FIRST DIVISION
[G.R. No. 226689. December 7, 2021.]
ROMULO C. TABASA, petitioner,vs. SAINT FRANCIS INSTITUTE OF COMPUTER STUDIES/LUISITO R. AMANTE, respondent.
NOTICE
Sirs/Mesdames :
Please take notice that the Court, First Division, issued a Resolution dated December 7, 2021which reads as follows:
"G.R. No. 226689 (Romulo C. Tabasa v. Saint Francis Institute of Computer Studies/Luisito R. Amante). — This is a Petition for Review on Certiorari1 under Rule 45 of the Revised Rules of Court, assailing the Decision 2 dated February 24, 2016 and Resolution 3 dated August 1, 2016 of the Court of Appeals (CA) in CA-G.R. SP No. 134338, which affirmed the Decision 4 dated July 17, 2013 of the National Labor Relations Commission (NLRC) in NLRC LAC No. 03-000969-13.
FACTS
On November 18, 2000, Romulo C. Tabasa (Romulo) started working as a maintenance crew for Saint Francis Institute of Computer Studies (the Institute) with a daily wage of P100.00. In 2007, his salary was increased to P215.00 per day. Romulo's employment continued until he left for Tarlac to visit his family on December 16, 2011, without permission from his employer. When he came back after two (2) days, he was allegedly instructed not to report for work and to rest for six (6) months. 5 Thus, on February 17, 2012, Romulo filed a complaint for illegal dismissal, underpayment of salaries/wages, non-payment of overtime pay, holiday pay, premium for holiday pay and rest day, service incentive leave pay and 13th month pay, and for illegal deductions with prayer for damages and attorney's fees against the Institute and its president, Luisito R. Amante (Luisito). 6
For their part, Luisito and the Institute maintained that Romulo was not dismissed from employment.

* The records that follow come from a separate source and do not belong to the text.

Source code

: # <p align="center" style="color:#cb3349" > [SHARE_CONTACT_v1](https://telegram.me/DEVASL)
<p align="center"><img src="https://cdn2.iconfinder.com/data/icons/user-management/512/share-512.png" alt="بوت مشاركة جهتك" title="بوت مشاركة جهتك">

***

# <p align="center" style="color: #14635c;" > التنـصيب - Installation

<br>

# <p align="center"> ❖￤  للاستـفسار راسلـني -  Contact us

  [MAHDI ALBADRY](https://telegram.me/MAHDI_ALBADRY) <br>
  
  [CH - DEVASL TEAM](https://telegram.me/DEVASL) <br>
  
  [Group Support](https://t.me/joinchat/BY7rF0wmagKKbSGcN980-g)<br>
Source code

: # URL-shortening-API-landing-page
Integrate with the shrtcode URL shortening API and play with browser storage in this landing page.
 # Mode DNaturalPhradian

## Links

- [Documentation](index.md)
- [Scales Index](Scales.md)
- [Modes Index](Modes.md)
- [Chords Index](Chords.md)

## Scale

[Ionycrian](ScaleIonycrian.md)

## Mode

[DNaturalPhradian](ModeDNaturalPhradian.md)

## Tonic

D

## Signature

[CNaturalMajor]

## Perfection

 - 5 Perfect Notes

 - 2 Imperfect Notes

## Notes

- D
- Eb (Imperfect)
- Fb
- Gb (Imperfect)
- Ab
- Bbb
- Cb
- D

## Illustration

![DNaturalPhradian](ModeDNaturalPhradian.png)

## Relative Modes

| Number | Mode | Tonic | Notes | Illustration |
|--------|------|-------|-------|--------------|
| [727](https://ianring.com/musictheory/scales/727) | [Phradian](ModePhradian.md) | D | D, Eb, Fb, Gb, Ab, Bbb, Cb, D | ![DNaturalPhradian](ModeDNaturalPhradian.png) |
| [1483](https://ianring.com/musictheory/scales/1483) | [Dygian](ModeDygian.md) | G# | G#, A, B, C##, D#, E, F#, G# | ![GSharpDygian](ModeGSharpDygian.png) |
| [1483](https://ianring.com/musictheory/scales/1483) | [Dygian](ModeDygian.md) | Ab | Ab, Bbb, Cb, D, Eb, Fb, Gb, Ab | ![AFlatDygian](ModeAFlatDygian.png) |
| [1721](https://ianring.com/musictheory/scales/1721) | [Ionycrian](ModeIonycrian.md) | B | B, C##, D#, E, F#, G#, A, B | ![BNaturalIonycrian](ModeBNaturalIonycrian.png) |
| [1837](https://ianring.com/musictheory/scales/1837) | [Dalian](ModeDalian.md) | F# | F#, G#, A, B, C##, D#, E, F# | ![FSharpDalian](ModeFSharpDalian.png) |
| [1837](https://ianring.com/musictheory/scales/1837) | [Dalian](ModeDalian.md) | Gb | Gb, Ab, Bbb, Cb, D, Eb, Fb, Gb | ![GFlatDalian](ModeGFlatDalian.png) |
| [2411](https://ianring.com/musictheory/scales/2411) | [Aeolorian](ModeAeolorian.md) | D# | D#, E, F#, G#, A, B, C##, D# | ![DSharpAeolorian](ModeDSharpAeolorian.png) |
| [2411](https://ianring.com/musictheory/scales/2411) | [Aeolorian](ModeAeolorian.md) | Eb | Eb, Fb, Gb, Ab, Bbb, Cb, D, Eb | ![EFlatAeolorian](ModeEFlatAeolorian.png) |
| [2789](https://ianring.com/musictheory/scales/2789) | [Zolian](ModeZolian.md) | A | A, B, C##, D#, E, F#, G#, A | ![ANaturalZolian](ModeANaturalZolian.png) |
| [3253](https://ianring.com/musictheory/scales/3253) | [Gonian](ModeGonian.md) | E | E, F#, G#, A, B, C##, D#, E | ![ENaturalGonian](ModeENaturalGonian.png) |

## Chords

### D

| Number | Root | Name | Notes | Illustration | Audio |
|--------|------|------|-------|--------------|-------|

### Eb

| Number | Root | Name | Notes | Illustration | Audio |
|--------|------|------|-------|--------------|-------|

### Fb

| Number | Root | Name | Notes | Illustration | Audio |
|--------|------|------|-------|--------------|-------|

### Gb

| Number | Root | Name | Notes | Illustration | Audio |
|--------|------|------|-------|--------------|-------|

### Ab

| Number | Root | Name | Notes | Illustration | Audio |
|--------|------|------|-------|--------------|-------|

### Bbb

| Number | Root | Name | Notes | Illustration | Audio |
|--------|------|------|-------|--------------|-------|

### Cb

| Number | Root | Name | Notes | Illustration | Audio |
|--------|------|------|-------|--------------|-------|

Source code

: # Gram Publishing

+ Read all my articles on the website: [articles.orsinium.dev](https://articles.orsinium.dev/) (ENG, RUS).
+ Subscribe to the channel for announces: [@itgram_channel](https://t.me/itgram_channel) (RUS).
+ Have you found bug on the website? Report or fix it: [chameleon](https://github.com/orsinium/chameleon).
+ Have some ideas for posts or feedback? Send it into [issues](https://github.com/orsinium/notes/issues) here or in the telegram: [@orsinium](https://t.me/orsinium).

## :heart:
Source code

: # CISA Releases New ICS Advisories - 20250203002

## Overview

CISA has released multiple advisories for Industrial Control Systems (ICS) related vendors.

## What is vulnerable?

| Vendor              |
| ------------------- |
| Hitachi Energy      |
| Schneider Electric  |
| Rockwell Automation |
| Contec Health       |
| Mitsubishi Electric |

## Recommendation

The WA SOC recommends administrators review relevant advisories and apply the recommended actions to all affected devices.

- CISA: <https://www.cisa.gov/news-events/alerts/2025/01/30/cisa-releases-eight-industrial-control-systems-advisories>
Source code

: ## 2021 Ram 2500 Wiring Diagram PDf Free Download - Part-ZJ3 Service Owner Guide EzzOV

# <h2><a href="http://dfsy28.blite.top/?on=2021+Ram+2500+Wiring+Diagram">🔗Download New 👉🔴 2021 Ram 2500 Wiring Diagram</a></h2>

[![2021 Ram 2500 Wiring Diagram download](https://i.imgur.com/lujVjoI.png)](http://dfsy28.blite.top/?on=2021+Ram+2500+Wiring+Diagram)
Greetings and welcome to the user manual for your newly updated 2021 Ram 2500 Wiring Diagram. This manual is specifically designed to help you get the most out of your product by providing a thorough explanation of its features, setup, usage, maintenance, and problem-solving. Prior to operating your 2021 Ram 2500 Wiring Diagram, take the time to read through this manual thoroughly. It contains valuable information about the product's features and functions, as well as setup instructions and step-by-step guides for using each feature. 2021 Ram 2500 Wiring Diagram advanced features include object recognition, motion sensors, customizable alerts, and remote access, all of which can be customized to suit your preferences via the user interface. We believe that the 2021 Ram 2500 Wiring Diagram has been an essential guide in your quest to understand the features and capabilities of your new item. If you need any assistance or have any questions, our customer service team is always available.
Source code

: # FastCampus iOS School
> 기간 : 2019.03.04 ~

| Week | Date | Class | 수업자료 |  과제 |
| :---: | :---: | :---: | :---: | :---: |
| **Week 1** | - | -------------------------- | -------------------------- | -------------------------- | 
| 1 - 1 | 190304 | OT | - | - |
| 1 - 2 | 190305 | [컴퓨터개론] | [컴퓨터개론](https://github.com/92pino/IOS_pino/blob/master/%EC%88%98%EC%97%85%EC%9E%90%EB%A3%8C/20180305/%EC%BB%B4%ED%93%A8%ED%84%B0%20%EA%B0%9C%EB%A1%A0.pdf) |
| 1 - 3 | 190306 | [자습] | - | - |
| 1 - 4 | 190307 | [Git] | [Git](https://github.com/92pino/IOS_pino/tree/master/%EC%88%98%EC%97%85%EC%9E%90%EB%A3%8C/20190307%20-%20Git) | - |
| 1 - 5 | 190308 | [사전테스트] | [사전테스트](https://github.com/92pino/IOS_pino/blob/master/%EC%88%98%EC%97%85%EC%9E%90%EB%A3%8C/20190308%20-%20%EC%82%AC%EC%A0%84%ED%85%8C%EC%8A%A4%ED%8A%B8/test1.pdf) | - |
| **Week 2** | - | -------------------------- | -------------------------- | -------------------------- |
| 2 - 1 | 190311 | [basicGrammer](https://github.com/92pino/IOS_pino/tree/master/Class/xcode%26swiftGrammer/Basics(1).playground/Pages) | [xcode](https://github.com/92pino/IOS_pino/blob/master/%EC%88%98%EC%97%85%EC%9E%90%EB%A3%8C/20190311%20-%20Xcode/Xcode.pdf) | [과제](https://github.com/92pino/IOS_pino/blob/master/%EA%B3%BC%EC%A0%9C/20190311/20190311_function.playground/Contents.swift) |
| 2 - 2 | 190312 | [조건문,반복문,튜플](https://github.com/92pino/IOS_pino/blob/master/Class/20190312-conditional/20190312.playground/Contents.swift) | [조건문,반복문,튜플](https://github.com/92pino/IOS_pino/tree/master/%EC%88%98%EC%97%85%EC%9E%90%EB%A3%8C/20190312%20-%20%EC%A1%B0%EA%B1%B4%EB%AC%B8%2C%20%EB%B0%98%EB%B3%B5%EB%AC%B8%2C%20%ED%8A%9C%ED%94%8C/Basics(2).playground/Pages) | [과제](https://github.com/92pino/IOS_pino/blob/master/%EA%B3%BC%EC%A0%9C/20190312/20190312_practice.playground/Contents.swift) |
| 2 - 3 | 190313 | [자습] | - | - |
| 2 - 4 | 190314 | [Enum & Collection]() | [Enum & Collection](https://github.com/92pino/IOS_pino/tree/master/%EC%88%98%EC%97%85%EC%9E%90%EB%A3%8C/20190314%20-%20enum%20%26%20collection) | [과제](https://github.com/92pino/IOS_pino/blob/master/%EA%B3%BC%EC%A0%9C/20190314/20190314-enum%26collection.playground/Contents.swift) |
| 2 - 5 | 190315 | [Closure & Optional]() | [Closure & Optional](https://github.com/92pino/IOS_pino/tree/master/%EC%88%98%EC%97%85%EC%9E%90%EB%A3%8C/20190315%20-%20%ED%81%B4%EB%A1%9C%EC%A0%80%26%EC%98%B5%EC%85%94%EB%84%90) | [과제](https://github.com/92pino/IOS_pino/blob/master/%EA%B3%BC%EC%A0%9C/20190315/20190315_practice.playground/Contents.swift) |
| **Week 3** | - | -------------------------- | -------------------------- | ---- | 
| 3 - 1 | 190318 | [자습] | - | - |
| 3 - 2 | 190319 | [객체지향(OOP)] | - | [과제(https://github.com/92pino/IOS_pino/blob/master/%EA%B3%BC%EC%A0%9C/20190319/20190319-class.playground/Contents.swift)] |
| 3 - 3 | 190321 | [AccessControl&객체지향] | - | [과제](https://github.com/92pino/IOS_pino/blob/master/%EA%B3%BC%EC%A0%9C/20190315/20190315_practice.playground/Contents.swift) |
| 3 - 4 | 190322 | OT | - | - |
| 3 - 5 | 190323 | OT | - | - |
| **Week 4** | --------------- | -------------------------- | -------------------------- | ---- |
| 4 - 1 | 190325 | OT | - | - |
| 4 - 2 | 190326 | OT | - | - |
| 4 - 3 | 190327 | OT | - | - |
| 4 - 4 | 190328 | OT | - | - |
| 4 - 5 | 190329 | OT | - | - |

Romulo was merely confronted about his absence without leave, but he got slighted and abandoned his work. 7
In a Decision 8 dated December 18, 2012, the Labor Arbiter (LA) ruled that Romulo was illegally dismissed. The LA held that the allegation of abandonment was untenable considering that Romulo filed a complaint to assert his tenurial security immediately after dismissal, thus:
WHEREFORE, premises considered, [Romulo] is hereby adjudged to have been illegally dismissed by [Luisito and the Institute,] who are hereby held liable for his backwages and separation pay, in lieu of reinstatement. He is likewise held entitled to the money claims, computed hereunder, and 10% of total amount of attorney's fees.
SO ORDERED. 9
Luisito received a copy of the LA Decision on February 20, 2013 through a security guard. Under the rules, 10 they had ten (10) days from notice of the judgment or until March 2, 2013 to appeal to the National Labor Relation Commission (NLRC). The last day of the filing fell on a Saturday. The next business day was March 4, 2013, but the appeal was not filed until March 5, 2013. 11
In a Decision 12 dated July 17, 2013, the NLRC gave due course to the appeal for being meritorious despite being filed one (1) day late. The NLRC found no proof, aside from Romulo's bare allegation, that he was terminated from employment. However, there was likewise no proof of overt acts on Romulo's part to show a clear and unequivocal intention to abandon his job. Thus, the NLRC concluded that there was no dismissal nor abandonment to speak of, and disposed:
WHEREFORE, [Luisito and the Institute's] Appeal is hereby PARTLY GRANTED. Accordingly, the Decision of Labor Arbiter Edgar B. Bisana dated December 18, 2012 is hereby MODIFIED, as follows:
1) The [LA's] finding that [Romulo] was illegally dismissed is hereby REVERSED. Consequently, the action for illegal dismissal is hereby DISMISSED;
2) The award of backwages, separation pay, overtime pay, and attorney's fees in favor of [Romulo] are hereby SET ASIDE;
3) The following awards in favor of [Romulo] are AFFIRMED:
3.1) the amount of [P]103,924[.00] representing salary differential for underpayment of wages;
3.2) the amount of [P]4,890.45[.00] representing service incentive leave pay;
3.3) the amount of [P]25,430.36[.00] representing 13th month pay; and
3.4) the amount of [P]11,608.00[.00] representing holiday pay.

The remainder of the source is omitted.